SUPER ADMIN Provider Services

SUPER ADMIN Routing

Bind model abilities to channels, priority, weight, provider model codes, and adapter regions.

Errors and fallback

Handle failures explicitly

Runtime errors use a stable JSON shape with a request ID. Rate limits and temporary service pressure include Retry-After. Fallback responses expose degradation metadata so your app can decide whether to display, retry, or audit the result.

Error body

{
  "type": "error",
  "error": {
    "type": "rate_limit_error",
    "message": "API key rate limit exceeded"
  },
  "request_id": "req_..."
}

Fallback headers

X-SKYLINE-Degraded: true
X-SKYLINE-Fallback-Reason: channel_unhealthy
X-SKYLINE-Fallback-From: claude-sonnet
X-SKYLINE-Fallback-To: gpt-4o-mini

Before live traffic

Go-live preflight

Use this as a final client-integration check before an app sends real traffic through SKYLINE INTELLIGENCE. It is not a platform production runbook.

Store API keys in a secret manager, never in code or client-side bundles.

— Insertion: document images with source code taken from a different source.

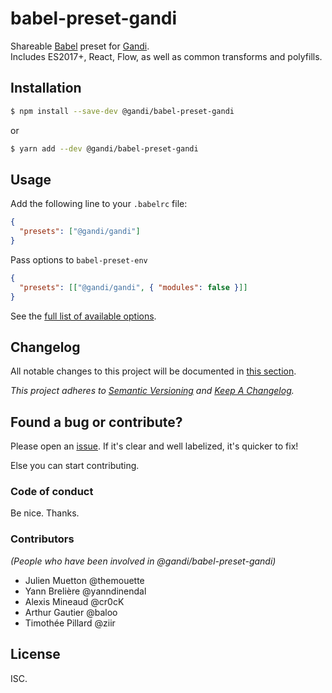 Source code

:# babel-preset-gandi

Shareable [Babel](https://github.com/babel/babel) preset for [Gandi](https://github.com/Gandi).  
Includes ES2017+, React, Flow, as well as common transforms and polyfills.


## Installation

``` sh
$ npm install --save-dev @gandi/babel-preset-gandi
```
or
``` sh
$ yarn add --dev @gandi/babel-preset-gandi
```


## Usage

Add the following line to your `.babelrc` file:

``` json
{
  "presets": ["@gandi/gandi"]
}
```

Pass options to `babel-preset-env`

``` json
{
  "presets": [["@gandi/gandi", { "modules": false }]]
}
```

See the [full list of available options](https://github.com/babel/babel-preset-env#options).


## Changelog

All notable changes to this project will be documented in [this section](CHANGELOG.md).

*This project adheres to [Semantic Versioning](http://semver.org/) and [Keep A Changelog](http://keepachangelog.com/).*


## Found a bug or contribute?

Please open an [issue](https://github.com/Gandi/babel-preset-gandi/issues). If it's clear and well labelized, it's quicker to fix!

Else you can start contributing.


### Code of conduct

Be nice. Thanks.


### Contributors

_(People who have been involved in @gandi/babel-preset-gandi)_

* Julien Muetton @themouette
* Yann Brelière @yanndinendal
* Alexis Mineaud @cr0cK
* Arthur Gautier @baloo
* Timothée Pillard @ziir


## License

ISC.
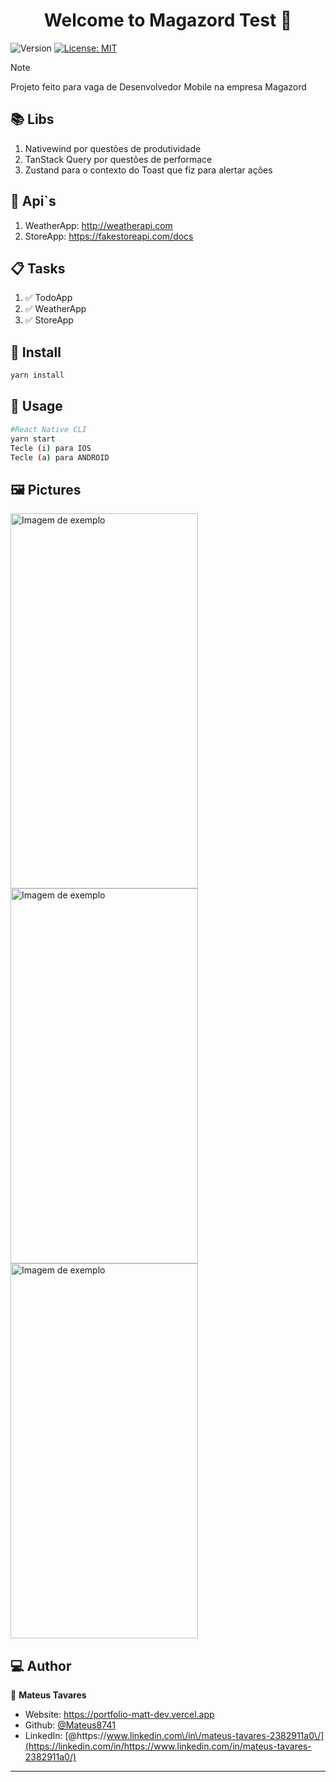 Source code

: <h1 align="center">Welcome to Magazord Test 👋</h1>
<p>
  <img alt="Version" src="https://img.shields.io/badge/version-1.0.0-blue.svg?cacheSeconds=2592000" />
  <a href="#" target="_blank">
    <img alt="License: MIT" src="https://img.shields.io/badge/License-MIT-yellow.svg" />
  </a>
</p>

> [!NOTE]
> Projeto feito para vaga de Desenvolvedor Mobile na empresa Magazord


## 📚 Libs

1. Nativewind por questões de produtividade
2. TanStack Query por questões de performace
3. Zustand para o contexto do Toast que fiz para alertar ações

## 📄 Api`s
1. WeatherApp: http://weatherapi.com
2. StoreApp: https://fakestoreapi.com/docs

## 📋 Tasks
1. ✅ TodoApp
2. ✅ WeatherApp
3. ✅ StoreApp

## 🚀 Install

```sh
yarn install
```

## 📱 Usage

```sh
#React Native CLI
yarn start
Tecle (i) para IOS
Tecle (a) para ANDROID
```

## 🖼️ Pictures

<img src="https://github.com/Mateus8741/MagazordTest1/assets/62652109/3d523a88-0db3-4716-8c70-eb51bdead16a" alt="Imagem de exemplo" width="300" height="600">
<img src="https://github.com/Mateus8741/MagazordTestRN/assets/62652109/b438b47d-df71-442c-9cc3-2aa7c20e3ef7" alt="Imagem de exemplo" width="300" height="600">
<img src="https://github.com/Mateus8741/MagazordTest1/assets/62652109/e05fc971-cfac-48c7-9591-6630e6b0eeef" alt="Imagem de exemplo" width="300" height="600">

## 💻 Author

👤 **Mateus Tavares**

- Website: https://portfolio-matt-dev.vercel.app
- Github: [@Mateus8741](https://github.com/Mateus8741)
- LinkedIn: [@https:\/\/www.linkedin.com\/in\/mateus-tavares-2382911a0\/](https://linkedin.com/in/https://www.linkedin.com/in/mateus-tavares-2382911a0/)
****
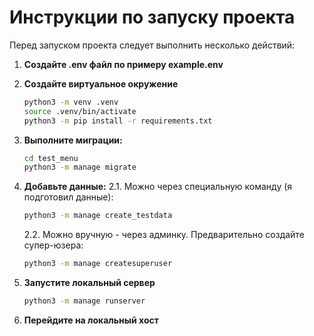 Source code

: # Инструкции по запуску проекта

Перед запуском проекта следует выполнить несколько действий:
1. **Создайте .env файл по примеру example.env**

2. **Создайте виртуальное окружение**
    ```sh
    python3 -m venv .venv
    source .venv/bin/activate
    python3 -m pip install -r requirements.txt
    ```

3. **Выполните миграции:**
    ```sh
    cd test_menu
    python3 -m manage migrate
    ```

4. **Добавьте данные:**
    2.1. Можно через специальную команду (я подготовил данные):
    ```sh
    python3 -m manage create_testdata
    ```
    2.2. Можно вручную - через админку. Предварительно создайте супер-юзера:
    ```sh
    python3 -m manage createsuperuser
    ```

5. **Запустите локальный сервер**
    ```sh
    python3 -m manage runserver
    ```

6. **Перейдите на локальный хост**
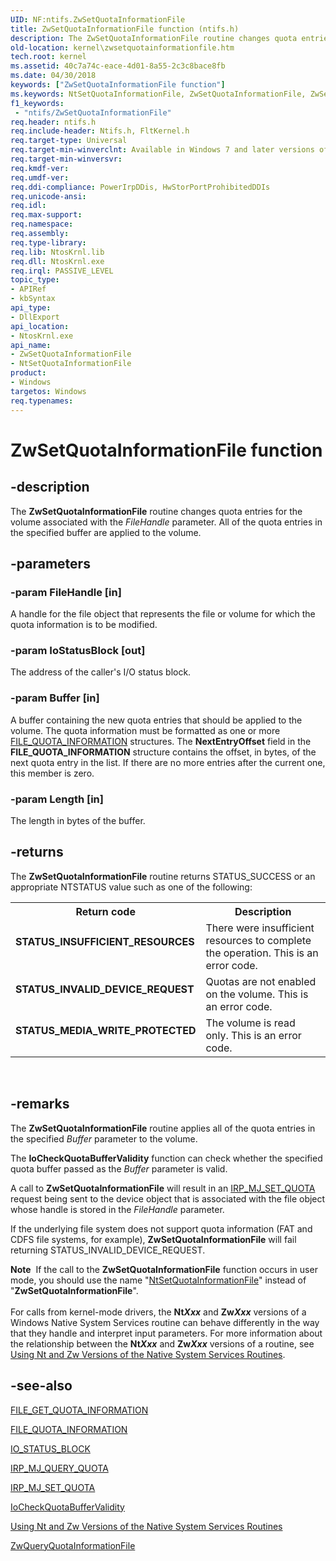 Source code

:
 ```yaml
---
UID: NF:ntifs.ZwSetQuotaInformationFile
title: ZwSetQuotaInformationFile function (ntifs.h)
description: The ZwSetQuotaInformationFile routine changes quota entries for the volume associated with the FileHandle parameter. All of the quota entries in the specified buffer are applied to the volume.
old-location: kernel\zwsetquotainformationfile.htm
tech.root: kernel
ms.assetid: 40c7a74c-eace-4d01-8a55-2c3c8bace8fb
ms.date: 04/30/2018
keywords: ["ZwSetQuotaInformationFile function"]
ms.keywords: NtSetQuotaInformationFile, ZwSetQuotaInformationFile, ZwSetQuotaInformationFile routine [Kernel-Mode Driver Architecture], k111_87b6e79e-ecd9-47ff-8f0c-7502fc82b8af.xml, kernel.zwsetquotainformationfile, ntifs/NtSetQuotaInformationFile, ntifs/ZwSetQuotaInformationFile
f1_keywords:
 - "ntifs/ZwSetQuotaInformationFile"
req.header: ntifs.h
req.include-header: Ntifs.h, FltKernel.h
req.target-type: Universal
req.target-min-winverclnt: Available in Windows 7 and later versions of Windows operating systems.
req.target-min-winversvr: 
req.kmdf-ver: 
req.umdf-ver: 
req.ddi-compliance: PowerIrpDDis, HwStorPortProhibitedDDIs
req.unicode-ansi: 
req.idl: 
req.max-support: 
req.namespace: 
req.assembly: 
req.type-library: 
req.lib: NtosKrnl.lib
req.dll: NtosKrnl.exe
req.irql: PASSIVE_LEVEL
topic_type:
- APIRef
- kbSyntax
api_type:
- DllExport
api_location:
- NtosKrnl.exe
api_name:
- ZwSetQuotaInformationFile
- NtSetQuotaInformationFile
product:
- Windows
targetos: Windows
req.typenames: 
---
```


# ZwSetQuotaInformationFile function


## -description


The <b>ZwSetQuotaInformationFile</b> routine changes quota entries for the volume associated with the <i>FileHandle</i> parameter. All of the quota entries in the specified buffer are applied to the volume. 


## -parameters




### -param FileHandle [in]

A handle for the file object that represents the file or volume for which the quota information is to be modified.


### -param IoStatusBlock [out]

The address of the caller's I/O status block.


### -param Buffer [in]

A buffer containing the new quota entries that should be applied to the volume. The quota information must be formatted as one or more <a href="https://docs.microsoft.com/windows-hardware/drivers/ddi/ntifs/ns-ntifs-_file_quota_information">FILE_QUOTA_INFORMATION</a> structures. The <b>NextEntryOffset</b> field in the <b>FILE_QUOTA_INFORMATION</b> structure contains the offset, in bytes, of the next quota entry in the list. If there are no more entries after the current one, this member is zero.


### -param Length [in]

The length in bytes of the buffer. 


## -returns



The <b>ZwSetQuotaInformationFile</b> routine returns STATUS_SUCCESS or an appropriate NTSTATUS value such as one of the following: 

<table>
<tr>
<th>Return code</th>
<th>Description</th>
</tr>
<tr>
<td width="40%">
<dl>
<dt><b>STATUS_INSUFFICIENT_RESOURCES </b></dt>
</dl>
</td>
<td width="60%">
There were insufficient resources to complete the operation. This is an error code.

</td>
</tr>
<tr>
<td width="40%">
<dl>
<dt><b>STATUS_INVALID_DEVICE_REQUEST</b></dt>
</dl>
</td>
<td width="60%">
Quotas are not enabled on the volume. This is an error code.

</td>
</tr>
<tr>
<td width="40%">
<dl>
<dt><b>STATUS_MEDIA_WRITE_PROTECTED</b></dt>
</dl>
</td>
<td width="60%">
The volume is read only. This is an error code. 

</td>
</tr>
</table>
 




## -remarks



The <b>ZwSetQuotaInformationFile</b> routine applies all of the quota entries in the specified <i>Buffer</i> parameter to the volume.

The <b>IoCheckQuotaBufferValidity</b> function can check whether the specified quota buffer passed as the <i>Buffer</i> parameter is valid.

A call to <b>ZwSetQuotaInformationFile</b> will result in an <a href="https://docs.microsoft.com/windows-hardware/drivers/ifs/irp-mj-set-quota">IRP_MJ_SET_QUOTA</a> request being sent to the device object that is associated with the file object whose handle is stored in the <i>FileHandle</i> parameter.

If the underlying file system does not support quota information (FAT and CDFS file systems, for example), <b>ZwSetQuotaInformationFile</b> will fail returning STATUS_INVALID_DEVICE_REQUEST.

<div class="alert"><b>Note</b>  If the call to the <b>ZwSetQuotaInformationFile</b> function occurs in user mode, you should use the name "<a href="https://msdn.microsoft.com/library/windows/hardware/ff567105">NtSetQuotaInformationFile</a>" instead of "<b>ZwSetQuotaInformationFile</b>".</div>
<div> </div>
For calls from kernel-mode drivers, the <b>Nt<i>Xxx</i></b> and <b>Zw<i>Xxx</i></b> versions of a Windows Native System Services routine can behave differently in the way that they handle and interpret input parameters. For more information about the relationship between the <b>Nt<i>Xxx</i></b> and <b>Zw<i>Xxx</i></b> versions of a routine, see <a href="https://docs.microsoft.com/windows-hardware/drivers/kernel/using-nt-and-zw-versions-of-the-native-system-services-routines">Using Nt and Zw Versions of the Native System Services Routines</a>.




## -see-also




<a href="https://docs.microsoft.com/windows-hardware/drivers/ddi/ntifs/ns-ntifs-_file_get_quota_information">FILE_GET_QUOTA_INFORMATION</a>



<a href="https://docs.microsoft.com/windows-hardware/drivers/ddi/ntifs/ns-ntifs-_file_quota_information">FILE_QUOTA_INFORMATION</a>



<a href="https://docs.microsoft.com/windows-hardware/drivers/ddi/wdm/ns-wdm-_io_status_block">IO_STATUS_BLOCK</a>



<a href="https://docs.microsoft.com/windows-hardware/drivers/ifs/irp-mj-query-quota">IRP_MJ_QUERY_QUOTA</a>



<a href="https://docs.microsoft.com/windows-hardware/drivers/ifs/irp-mj-set-quota">IRP_MJ_SET_QUOTA</a>



<a href="https://docs.microsoft.com/windows-hardware/drivers/ddi/ntifs/nf-ntifs-iocheckquotabuffervalidity">IoCheckQuotaBufferValidity</a>



<a href="https://docs.microsoft.com/windows-hardware/drivers/kernel/using-nt-and-zw-versions-of-the-native-system-services-routines">Using Nt and Zw Versions of the Native System Services Routines</a>



<a href="https://msdn.microsoft.com/library/windows/hardware/ff567064">ZwQueryQuotaInformationFile</a>
 

 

Log request-id, selected model, latency, and fallback headers for every call. Set per-key budgets and expiration dates for services, jobs, and developer sandboxes. Use streaming for long responses and set client-side read timeouts. Watch usage by key during launch, then tune model choices or automatic routing policy. Treat 429, 402, and fallback-degraded responses as separate operational states.